The Common Fig, Ficus carica, the First Cultivated Plant.

The story of the common fig, Ficus carica,  needs more than one blog.

I started writing about the common fig in my last blog- The common fig, Ficus carica, Fruit, Flower or Carnivore? As I uncovered its story I realized that it would take more than one blog to share its long and complex history.  I illustrated the common fig, Ficus carica, several times for the “Digging In” gardening column of the Washington Post. This week I post a botanical illustration of Ficus carica “Negronne” to illustrate this entry. This natural dwarf variety can be grown in containers and is particularly suited to the Pacific North West, where I live.

The common fig, Ficus carica, and the first farmers.

It seems everything I read currently brings me back to the first farmers. Recently while reading about the Burren region in the west of Ireland I learned how the first farmers impacted that environment, using only a simple axe as their main tool. Then, while researching the common fig, Ficus carica, for this blog, I discovered that it was probably the first plant cultivated by humans: predating the Neolithic farmers’ “eight founder crops” -einkorn wheat, emmer wheat, lentils, chickpeas, barley, flax, bitter vetch, and peas, Wikipedia– by many centuries.

Neolithic Farmers.

The Neolithic period (starting c. 9500 BCE) marks the beginning of farming and the common fig comes from the region where farming began, the Middle East. Common fig subfossils found in the Neolithic village of Gilgal 1, 13 Kilometers north of Jericho (present day West Bank,) date from 9400-9200 BCE.

Parthenocarpic figs and human selection.

This first fig crop was a parthenocarpic type i.e. the fruit is produced without pollination (see my last blog for more on this subject.) This means that these fig plants were “cultivars” i.e. plants selected and propagated from cuttings by humans rather than grown from seed. We have been growing and eating figs, as well as introducing them to different parts of the world, for over 12,000 years. Parthenocarpic varieties helped this spread because they don’t need a local insect to pollinate the plants in order to produce fruit.

How much do I know about the food I eat?

Reading about the common fig makes me realize how little I know about the food I eat. I’m not talking about which farm my food comes from, whether it is organic or conventional, what variety it is, or how far it has traveled to reach the grocery shop’s shelf. Rather, I am talking about food’s cultural history. I wonder what it means that we have been eating figs since the end of the last ice age? What a long human-plant relationship this is. Have we co-evolved together?

Plant or human selection?

In my last blog I also wrote about the high nutritional value of figs, especially in relation to our human needs. Is this just a happy coincidence? Science may explain the selection and success of figs as a food crop through a mixture of human interference and natural selection but I wonder if those first farmers choose the fig knowing how nutritional it was to eat or just because it tasted good? Or, could it be, as Michael Pollan suggests in his book The Botany of Desire, that the common fig chose us to guarantee its survival?

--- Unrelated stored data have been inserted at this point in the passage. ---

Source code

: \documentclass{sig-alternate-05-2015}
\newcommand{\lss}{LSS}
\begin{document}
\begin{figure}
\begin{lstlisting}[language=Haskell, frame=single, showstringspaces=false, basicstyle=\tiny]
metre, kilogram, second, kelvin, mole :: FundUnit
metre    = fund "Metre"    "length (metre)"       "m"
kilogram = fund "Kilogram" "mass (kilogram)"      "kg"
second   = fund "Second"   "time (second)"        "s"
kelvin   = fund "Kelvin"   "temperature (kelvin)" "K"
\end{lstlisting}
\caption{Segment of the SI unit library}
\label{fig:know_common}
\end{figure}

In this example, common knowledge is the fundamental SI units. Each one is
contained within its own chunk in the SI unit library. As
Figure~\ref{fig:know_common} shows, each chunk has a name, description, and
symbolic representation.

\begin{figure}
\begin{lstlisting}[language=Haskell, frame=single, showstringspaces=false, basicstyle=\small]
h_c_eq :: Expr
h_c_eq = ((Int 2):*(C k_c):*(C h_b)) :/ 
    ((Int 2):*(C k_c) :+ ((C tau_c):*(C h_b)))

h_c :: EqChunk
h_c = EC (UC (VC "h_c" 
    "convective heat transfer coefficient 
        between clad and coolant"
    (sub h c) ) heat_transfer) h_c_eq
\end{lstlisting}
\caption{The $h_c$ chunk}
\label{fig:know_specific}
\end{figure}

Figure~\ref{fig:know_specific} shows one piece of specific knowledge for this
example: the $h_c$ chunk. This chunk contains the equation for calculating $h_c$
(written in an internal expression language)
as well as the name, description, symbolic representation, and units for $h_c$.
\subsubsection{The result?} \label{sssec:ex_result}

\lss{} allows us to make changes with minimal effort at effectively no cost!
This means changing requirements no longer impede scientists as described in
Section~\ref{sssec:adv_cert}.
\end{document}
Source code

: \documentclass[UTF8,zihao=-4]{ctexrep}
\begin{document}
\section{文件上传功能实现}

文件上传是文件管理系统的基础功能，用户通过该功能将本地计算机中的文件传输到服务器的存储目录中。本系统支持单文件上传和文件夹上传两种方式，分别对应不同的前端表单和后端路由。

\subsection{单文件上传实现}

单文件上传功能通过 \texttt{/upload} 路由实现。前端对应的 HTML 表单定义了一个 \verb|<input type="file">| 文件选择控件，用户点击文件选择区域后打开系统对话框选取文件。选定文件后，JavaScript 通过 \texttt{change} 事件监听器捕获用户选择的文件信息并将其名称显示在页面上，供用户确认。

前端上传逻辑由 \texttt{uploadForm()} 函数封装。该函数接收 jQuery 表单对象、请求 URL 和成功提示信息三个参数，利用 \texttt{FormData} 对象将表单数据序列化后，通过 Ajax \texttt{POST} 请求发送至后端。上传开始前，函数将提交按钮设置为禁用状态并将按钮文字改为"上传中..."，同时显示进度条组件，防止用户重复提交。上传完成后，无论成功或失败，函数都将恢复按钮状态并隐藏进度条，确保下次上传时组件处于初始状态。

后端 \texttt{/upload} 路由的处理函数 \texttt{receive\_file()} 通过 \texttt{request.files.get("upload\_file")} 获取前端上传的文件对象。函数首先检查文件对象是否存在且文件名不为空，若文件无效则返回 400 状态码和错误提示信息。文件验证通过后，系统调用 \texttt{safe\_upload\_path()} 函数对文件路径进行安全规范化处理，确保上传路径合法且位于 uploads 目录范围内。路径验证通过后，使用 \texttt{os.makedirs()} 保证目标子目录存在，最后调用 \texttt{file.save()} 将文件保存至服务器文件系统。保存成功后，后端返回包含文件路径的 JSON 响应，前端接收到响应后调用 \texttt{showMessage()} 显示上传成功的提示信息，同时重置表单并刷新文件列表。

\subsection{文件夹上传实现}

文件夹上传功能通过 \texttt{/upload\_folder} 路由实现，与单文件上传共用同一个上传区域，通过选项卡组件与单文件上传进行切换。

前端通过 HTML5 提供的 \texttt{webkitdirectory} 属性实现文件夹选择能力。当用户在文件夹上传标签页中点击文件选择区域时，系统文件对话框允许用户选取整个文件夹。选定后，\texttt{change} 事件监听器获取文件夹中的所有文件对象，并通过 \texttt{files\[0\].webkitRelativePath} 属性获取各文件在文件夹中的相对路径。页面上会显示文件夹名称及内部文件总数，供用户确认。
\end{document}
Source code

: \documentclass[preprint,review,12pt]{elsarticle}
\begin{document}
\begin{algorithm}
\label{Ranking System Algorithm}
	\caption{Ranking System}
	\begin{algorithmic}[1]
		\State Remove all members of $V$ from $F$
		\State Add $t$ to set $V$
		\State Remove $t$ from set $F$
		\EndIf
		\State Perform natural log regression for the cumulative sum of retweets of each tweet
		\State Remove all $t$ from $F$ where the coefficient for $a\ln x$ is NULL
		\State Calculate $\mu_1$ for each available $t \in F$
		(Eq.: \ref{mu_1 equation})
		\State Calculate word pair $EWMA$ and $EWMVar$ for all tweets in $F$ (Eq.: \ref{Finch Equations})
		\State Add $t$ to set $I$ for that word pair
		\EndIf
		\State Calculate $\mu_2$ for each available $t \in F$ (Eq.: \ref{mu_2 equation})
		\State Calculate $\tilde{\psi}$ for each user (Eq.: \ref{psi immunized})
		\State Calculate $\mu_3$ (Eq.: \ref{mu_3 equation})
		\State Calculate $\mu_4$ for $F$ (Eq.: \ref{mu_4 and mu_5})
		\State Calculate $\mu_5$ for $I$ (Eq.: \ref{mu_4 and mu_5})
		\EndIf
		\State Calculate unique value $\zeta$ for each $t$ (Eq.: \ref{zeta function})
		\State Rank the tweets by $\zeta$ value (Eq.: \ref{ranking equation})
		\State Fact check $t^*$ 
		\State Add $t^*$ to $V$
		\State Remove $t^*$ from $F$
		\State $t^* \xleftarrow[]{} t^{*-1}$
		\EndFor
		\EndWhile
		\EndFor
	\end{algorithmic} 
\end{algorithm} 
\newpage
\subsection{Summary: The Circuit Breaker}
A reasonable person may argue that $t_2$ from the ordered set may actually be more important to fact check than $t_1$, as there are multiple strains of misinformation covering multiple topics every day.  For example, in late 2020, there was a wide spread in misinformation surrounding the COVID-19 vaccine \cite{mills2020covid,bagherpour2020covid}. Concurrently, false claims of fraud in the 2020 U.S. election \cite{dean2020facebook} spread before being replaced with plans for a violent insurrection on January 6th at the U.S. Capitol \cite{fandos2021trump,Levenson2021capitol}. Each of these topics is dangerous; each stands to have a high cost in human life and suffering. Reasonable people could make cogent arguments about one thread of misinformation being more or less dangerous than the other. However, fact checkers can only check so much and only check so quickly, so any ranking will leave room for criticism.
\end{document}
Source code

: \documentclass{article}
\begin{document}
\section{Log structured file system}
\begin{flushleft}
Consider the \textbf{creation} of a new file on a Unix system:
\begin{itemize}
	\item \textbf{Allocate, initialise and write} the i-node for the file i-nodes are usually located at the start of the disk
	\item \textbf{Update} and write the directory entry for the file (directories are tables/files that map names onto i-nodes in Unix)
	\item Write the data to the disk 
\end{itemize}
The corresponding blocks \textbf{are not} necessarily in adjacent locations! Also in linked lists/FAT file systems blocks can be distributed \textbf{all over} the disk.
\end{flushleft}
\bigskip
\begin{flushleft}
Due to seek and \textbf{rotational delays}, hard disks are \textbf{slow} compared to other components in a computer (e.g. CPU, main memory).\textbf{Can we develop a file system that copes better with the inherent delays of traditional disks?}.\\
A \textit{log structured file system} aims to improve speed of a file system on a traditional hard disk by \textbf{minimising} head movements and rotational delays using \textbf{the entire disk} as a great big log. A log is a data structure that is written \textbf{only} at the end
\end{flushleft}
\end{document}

Agriculture- from Neolithic times to today.

Agriculture has come a long way since Neolithic times. The highly intensive form that we now practice, with its heavy dependence on chemicals, limited selection of crops grown in vast monocultures and enormous use of fossil fuels and other natural resources to produce the crops, is a far cry from those early days. I imagine those first farmers, mostly women undoubtedly, scratching their heads in amazement. Learning about the common fig’s story raises my awareness of our dependence on nature to sustain us: the long and critical relationship we humans have with the plant kingdom- the source of most of our food- and the role this small fruit has played.